- _WORK INSTRUCTIONS_
Determine how many lines in the material below contain the word "night", and give that number without comment.

::::

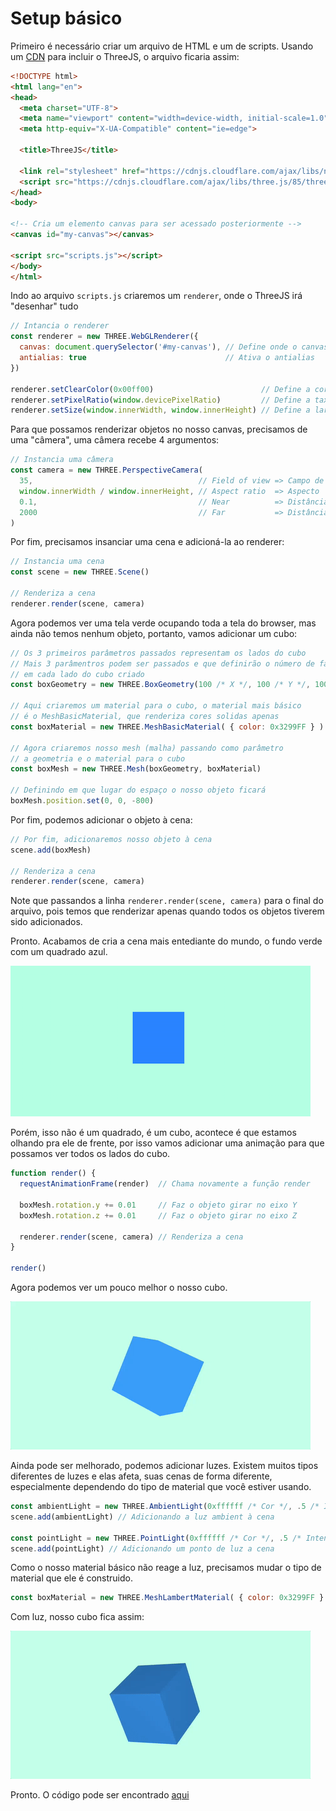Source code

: # Setup básico

Primeiro é necessário criar um arquivo de HTML e um de scripts. Usando um [CDN](https://pt.wikipedia.org/wiki/Content_Delivery_Network) para incluir o ThreeJS, o arquivo ficaria assim:

```html
<!DOCTYPE html>
<html lang="en">
<head>
  <meta charset="UTF-8">
  <meta name="viewport" content="width=device-width, initial-scale=1.0">
  <meta http-equiv="X-UA-Compatible" content="ie=edge">

  <title>ThreeJS</title>

  <link rel="stylesheet" href="https://cdnjs.cloudflare.com/ajax/libs/normalize/7.0.0/normalize.min.css">
  <script src="https://cdnjs.cloudflare.com/ajax/libs/three.js/85/three.js"></script>
</head>
<body>

<!-- Cria um elemento canvas para ser acessado posteriormente -->
<canvas id="my-canvas"></canvas>

<script src="scripts.js"></script>
</body>
</html>
```

Indo ao arquivo `scripts.js` criaremos um  `renderer`, onde o ThreeJS irá "desenhar" tudo

```js
// Intancia o renderer
const renderer = new THREE.WebGLRenderer({
  canvas: document.querySelector('#my-canvas'), // Define onde o canvas vai ser renderizado
  antialias: true                               // Ativa o antialias
})

renderer.setClearColor(0x00ff00)                        // Define a cor de background
renderer.setPixelRatio(window.devicePixelRatio)         // Define a taxa de pixels do canvas
renderer.setSize(window.innerWidth, window.innerHeight) // Define a largura e altura do canvas
```

Para que possamos renderizar objetos no nosso canvas, precisamos de uma "câmera",
uma câmera recebe 4 argumentos:

```js
// Instancia uma câmera
const camera = new THREE.PerspectiveCamera(
  35,                                     // Field of view => Campo de visão
  window.innerWidth / window.innerHeight, // Aspect ratio  => Aspecto
  0.1,                                    // Near          => Distância mínima de renderização
  2000                                    // Far           => Distância máxima de renderização
)
```

Por fim, precisamos insanciar uma cena e adicioná-la ao renderer:

```js
// Instancia uma cena
const scene = new THREE.Scene()

// Renderiza a cena
renderer.render(scene, camera)
```

Agora podemos ver uma tela verde ocupando toda a tela do browser, mas ainda
não temos nenhum objeto, portanto, vamos adicionar um cubo:

```js
// Os 3 primeiros parâmetros passados representam os lados do cubo
// Mais 3 parâmentros podem ser passados e que definirão o número de faces 
// em cada lado do cubo criado
const boxGeometry = new THREE.BoxGeometry(100 /* X */, 100 /* Y */, 100 /* Z */)

// Aqui criaremos um material para o cubo, o material mais básico
// é o MeshBasicMaterial, que renderiza cores solidas apenas
const boxMaterial = new THREE.MeshBasicMaterial( { color: 0x3299FF } )

// Agora criaremos nosso mesh (malha) passando como parâmetro
// a geometria e o material para o cubo
const boxMesh = new THREE.Mesh(boxGeometry, boxMaterial)

// Definindo em que lugar do espaço o nosso objeto ficará
boxMesh.position.set(0, 0, -800)
```

Por fim, podemos adicionar o objeto à cena:

```js
// Por fim, adicionaremos nosso objeto à cena
scene.add(boxMesh)

// Renderiza a cena
renderer.render(scene, camera)
```

Note que passandos a linha `renderer.render(scene, camera)` para o final do arquivo,
pois temos que renderizar apenas quando todos os objetos tiverem sido adicionados.

Pronto. Acabamos de cria a cena mais entediante do mundo, o fundo verde com um quadrado azul.

![Cubo ou quadrado?](../assets/1.png)

Porém, isso não é um quadrado, é um cubo, acontece é que estamos olhando pra ele de frente,
por isso vamos adicionar uma animação para que possamos ver todos os lados do cubo.

```js
function render() {
  requestAnimationFrame(render)  // Chama novamente a função render

  boxMesh.rotation.y += 0.01     // Faz o objeto girar no eixo Y
  boxMesh.rotation.z += 0.01     // Faz o objeto girar no eixo Z

  renderer.render(scene, camera) // Renderiza a cena
}

render()
```

Agora podemos ver um pouco melhor o nosso cubo.

![Agora é um cubo](../assets/2.gif)

Ainda pode ser melhorado, podemos adicionar luzes. Existem muitos tipos diferentes de luzes
e elas afeta, suas cenas de forma diferente, especialmente dependendo do tipo de material que
você estiver usando.

```js
const ambientLight = new THREE.AmbientLight(0xffffff /* Cor */, .5 /* Intensidade */)
scene.add(ambientLight) // Adicionando a luz ambient à cena

const pointLight = new THREE.PointLight(0xffffff /* Cor */, .5 /* Intensidade */)
scene.add(pointLight) // Adicionando um ponto de luz a cena
```

Como o nosso material básico não reage a luz, precisamos mudar o tipo de material que ele é construido.

```js
const boxMaterial = new THREE.MeshLambertMaterial( { color: 0x3299FF } )  // ==> Reage a luz
```

Com luz, nosso cubo fica assim:

![Um cubo com sombra](../assets/3.gif)

Pronto. O código pode ser encontrado [aqui](./scripts.js)
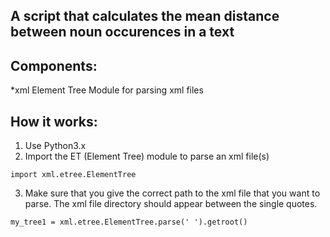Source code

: ## A script that calculates the mean distance between noun occurences in a text

## Components:
*xml Element Tree Module for parsing xml files

## How it works:
1. Use Python3.x
2. Import the ET (Element Tree) module to parse an xml file(s)
  ```
  import xml.etree.ElementTree
  ```
3. Make sure that you give the correct path to the xml file that you want to parse. The xml file directory should appear between the single quotes.
  ```
  my_tree1 = xml.etree.ElementTree.parse(' ').getroot()
 ```
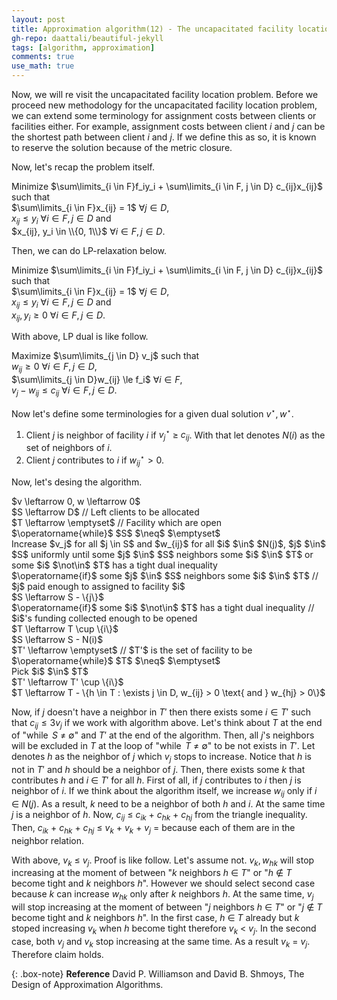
 ```yaml
---
layout: post
title: Approximation algorithm(12) - The uncapacitated facility location problem(2)
gh-repo: daattali/beautiful-jekyll
tags: [algorithm, approximation]
comments: true
use_math: true
---
```


Now, we will re visit the uncapacitated facility location problem.
Before we proceed new methodology for the uncapacitated facility location problem, we can extend some terminology for assignment costs between clients or facilities either.
For example, assignment costs between client $i$ and $j$ can be the shortest path between client $i$ and $j$.
If we define this as so, it is known to reserve the solution because of the metric closure.

Now, let's recap the problem itself.

Minimize $\sum\limits_{i \in F}f_iy_i + \sum\limits_{i \in F, j \in D} c_{ij}x_{ij}$ such that<br>
$\sum\limits_{i \in F}x_{ij} = 1$ $\forall j \in D$, <br>
$x_{ij} \le y_i$ $\forall i \in F, j \in D$ and <br>
$x_{ij}, y_i \in \\{0, 1\\}$ $\forall i \in F, j \in D$.

Then, we can do LP-relaxation below.

Minimize $\sum\limits_{i \in F}f_iy_i + \sum\limits_{i \in F, j \in D} c_{ij}x_{ij}$ such that <br>
$\sum\limits_{i \in F}x_{ij} = 1$ $\forall j \in D$, <br>
$x_{ij} \le y_i$ $\forall i \in F, j \in D$ and <br>
$x_{ij}, y_i \ge 0$ $\forall i \in F, j \in D$.

With above, LP dual is like follow.

Maximize $\sum\limits_{j \in D} v_j$ such that <br>
$w_{ij} \ge 0$ $\forall i \in F, j \in D$,<br>
$\sum\limits_{j \in D}w_{ij} \le f_i$ $\forall i \in F$,<br>
$v_j - w_{ij} \le c_{ij}$ $\forall i \in F, j \in D$.

Now let's define some terminologies for a given dual solution $v^{\star}, w^{\star}$.

1. Client $j$ is neighbor of facility $i$ if $v_{j}^{\star}$ $\ge$ $c_{ij}$.
With that let denotes $N(i)$ as the set of neighbors of $i$.
2. Client $j$ contributes to $i$ if $w_{ij}^{\star} > 0$.

Now, let's desing the algorithm.

<div class="alg">
    $v \leftarrow 0, w \leftarrow 0$<br>
    $S \leftarrow D$ // Left clients to be allocated<br>
    $T \leftarrow \emptyset$ // Facility which are open<br>
    $\operatorname{while}$ $S$ $\neq$ $\emptyset$<br>
    <div class="alg">
        Increase $v_j$ for all $j \in S$ and $w_{ij}$ for all $i$ $\in$ $N(j)$, $j$ $\in$ $S$ uniformly until some $j$ $\in$ $S$ neighbors some $i$ $\in$ $T$ or some $i$ $\not\in$ $T$ has a tight dual inequality<br>
        $\operatorname{if}$ some $j$ $\in$ $S$ neighbors some $i$ $\in$ $T$ // $j$ paid enough to assigned to facility $i$<br>
        <div class="alg">
            $S \leftarrow S - \{j\}$
        </div>
        $\operatorname{if}$ some $i$ $\not\in$ $T$ has a tight dual inequality // $i$'s funding collected enough to be opened<br>
        <div class="alg">
            $T \leftarrow T \cup \{i\}$<br>
            $S \leftarrow S - N(i)$
        </div>
    </div>
    $T' \leftarrow \emptyset$ // $T'$ is the set of facility to be<br>
    $\operatorname{while}$ $T$ $\neq$ $\emptyset$<br>
    <div class="alg">
        Pick $i$ $\in$ $T$<br>
        $T' \leftarrow T' \cup \{i\}$<br>
        $T \leftarrow T - \{h \in T : \exists j \in D, w_{ij} > 0 \text{ and } w_{hj} > 0\}$<br>
    </div>
</div>

Now, if $j$ doesn't have a neighbor in $T'$ then there exists some $i \in T'$ such that $c_{ij} \le 3v_j$ if we work with algorithm above.
Let's think about $T$ at the end of "$\operatorname{while}$ $S$ $\neq$ $\emptyset$" and $T'$ at the end of the algorithm.
Then, all $j$'s neighbors will be excluded in $T$ at the loop of "$\operatorname{while}$ $T$ $\neq$ $\emptyset$" to be not exists in $T'$.
Let denotes $h$ as the neighbor of $j$ which $v_j$ stops to increase.
Notice that $h$ is not in $T'$ and $h$ should be a neighbor of $j$.
Then, there exists some $k$ that contributes $h$ and $i$ $\in$ $T'$ for all $h$.
First of all, if $j$ contributes to $i$ then $j$ is neighbor of $i$.
If we think about the algorithm itself, we increase $w_{ij}$ only if $i$ $\in$ $N(j)$.
As a result, $k$ need to be a neighbor of both $h$ and $i$.
At the same time $j$ is a neighbor of $h$. 
Now, $c_{ij}$ $\le$ $c_{ik}$ $+$ $c_{hk}$ $+$ $c_{hj}$ from the triangle inequality.
Then, $c_{ik}$ $+$ $c_{hk}$ $+$ $c_{hj}$ $\le$ $v_{k}$ $+$ $v_{k}$ $+$ $v_{j}$ $=$ because each of them are in the neighbor relation.

With above, $v_k$ $\le$ $v_j$.
Proof is like follow.
Let's assume not.
$v_k, w_{hk}$ will stop increasing at the moment of between "$k$ neighbors $h$ $\in$ $T$" or "$h$ $\not\in$ $T$ become tight and $k$ neighbors $h$".
However we should select second case because $k$ can increase $w_{hk}$ only after $k$ neighbors $h$.
At the same time, $v_j$ will stop increasing at the moment of between "$j$ neighbors $h$ $\in$ $T$" or "$j$ $\not\in$ $T$ become tight and $k$ neighbors $h$".
In the first case, $h$ $\in$ $T$ already but $k$ stoped increasing $v_k$ when $h$ become tight therefore $v_k$ $<$ $v_j$.
In the second case, both $v_j$ and $v_k$ stop increasing at the same time. As a result $v_k$ $=$ $v_j$.
Therefore claim holds.



{: .box-note}
**Reference** David P. Williamson and David B. Shmoys, The Design of Approximation Algorithms.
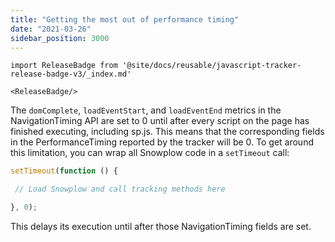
 ```yaml
---
title: "Getting the most out of performance timing"
date: "2021-03-26"
sidebar_position: 3000
---
```


```mdx-code-block
import ReleaseBadge from '@site/docs/reusable/javascript-tracker-release-badge-v3/_index.md'

<ReleaseBadge/>
```

The `domComplete`, `loadEventStart`, and `loadEventEnd` metrics in the NavigationTiming API are set to 0 until after every script on the page has finished executing, including sp.js. This means that the corresponding fields in the PerformanceTiming reported by the tracker will be 0. To get around this limitation, you can wrap all Snowplow code in a `setTimeout` call:

```javascript
setTimeout(function () {

 // Load Snowplow and call tracking methods here

}, 0);
```

This delays its execution until after those NavigationTiming fields are set.
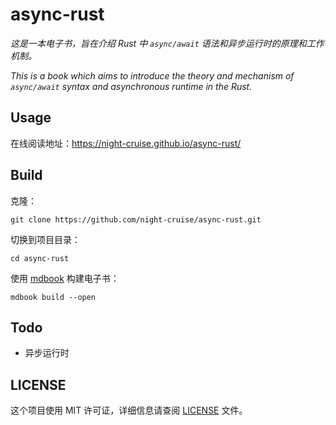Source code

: # async-rust

*这是一本电子书，旨在介绍 Rust 中 `async/await` 语法和异步运行时的原理和工作机制。*

*This is a book which aims to introduce the theory and mechanism of `async/await` syntax and asynchronous runtime in the Rust.*



## Usage

在线阅读地址：https://night-cruise.github.io/async-rust/



## Build

克隆：

```
git clone https://github.com/night-cruise/async-rust.git
```

切换到项目目录：

```
cd async-rust
```

使用 [mdbook](https://github.com/rust-lang/mdBook) 构建电子书：

```
mdbook build --open
```



## Todo

* 异步运行时



## LICENSE

这个项目使用 MIT 许可证，详细信息请查阅 [LICENSE](LICENSE) 文件。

::::

- _WRITTEN REPLY_
2